Valuing your own story
When I talk to people about my personal history business they are always intrigued by the idea of it. They can imagine the fascinating stories I hear, and inevitably wish that a parent or a grandparent had told his or her story before it was too late. The old saying is true, we don’t know what we’ve got until it’s gone.
But when I ask them if they have told or written their own story, most people modestly say no, that they don’t really have a story to tell. Or no-one would be interested. Or their kids don’t really care. Or that the real information about the family history was lost when their great-aunt, or their father, or someone else who was the “family historian” died without writing it down.
One time I was speaking with a woman in her nineties. She was mentally sharp and had lived an interesting life. She regretted that she hadn’t gotten more of her family history in writing, because now, she said, “all of the old people are gone.”
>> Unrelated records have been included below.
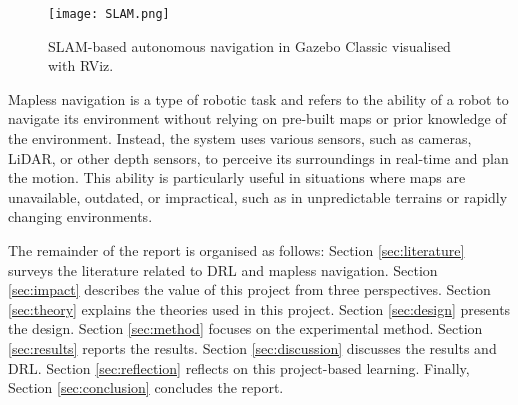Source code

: \begin{figure}[htbp]
\centering
\texttt{[image: SLAM.png]}
\caption{SLAM-based autonomous navigation in Gazebo Classic visualised with RViz.}
\label{fig:slam}
\end{figure}

Mapless navigation is a type of robotic task and refers to the ability of a robot to navigate its environment without relying on pre-built maps or prior knowledge of the environment. Instead, the system uses various sensors, such as cameras, LiDAR, or other depth sensors, to perceive its surroundings in real-time and plan the motion. This ability is particularly useful in situations where maps are unavailable, outdated, or impractical, such as in unpredictable terrains or rapidly changing environments.

The remainder of the report is organised as follows: Section \ref{sec:literature} surveys the literature related to DRL and mapless navigation. Section \ref{sec:impact} describes the value of this project from three perspectives. Section \ref{sec:theory} explains the theories used in this project. Section \ref{sec:design} presents the design. Section \ref{sec:method} focuses on the experimental method. Section \ref{sec:results} reports the results. Section \ref{sec:discussion} discusses the results and DRL. Section \ref{sec:reflection} reflects on this project-based learning. Finally, Section \ref{sec:conclusion} concludes the report.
This woman did not value her own knowledge, and I find that is so often true. We take for granted what we know, forgetting that to our children’s and grandchildren’s generations, or even to others of our own generation, our knowledge, experience, and memories are unique. Even if you feel that a great deal of the family history has been lost, ask yourself if your kids know as much about it as you do. Then remember that you, too, are a part of the family history, and your experiences are valuable.
Your story doesn’t have to be grand or of epic proportions; even a little slice of your life creates a legacy you can share. Think about it.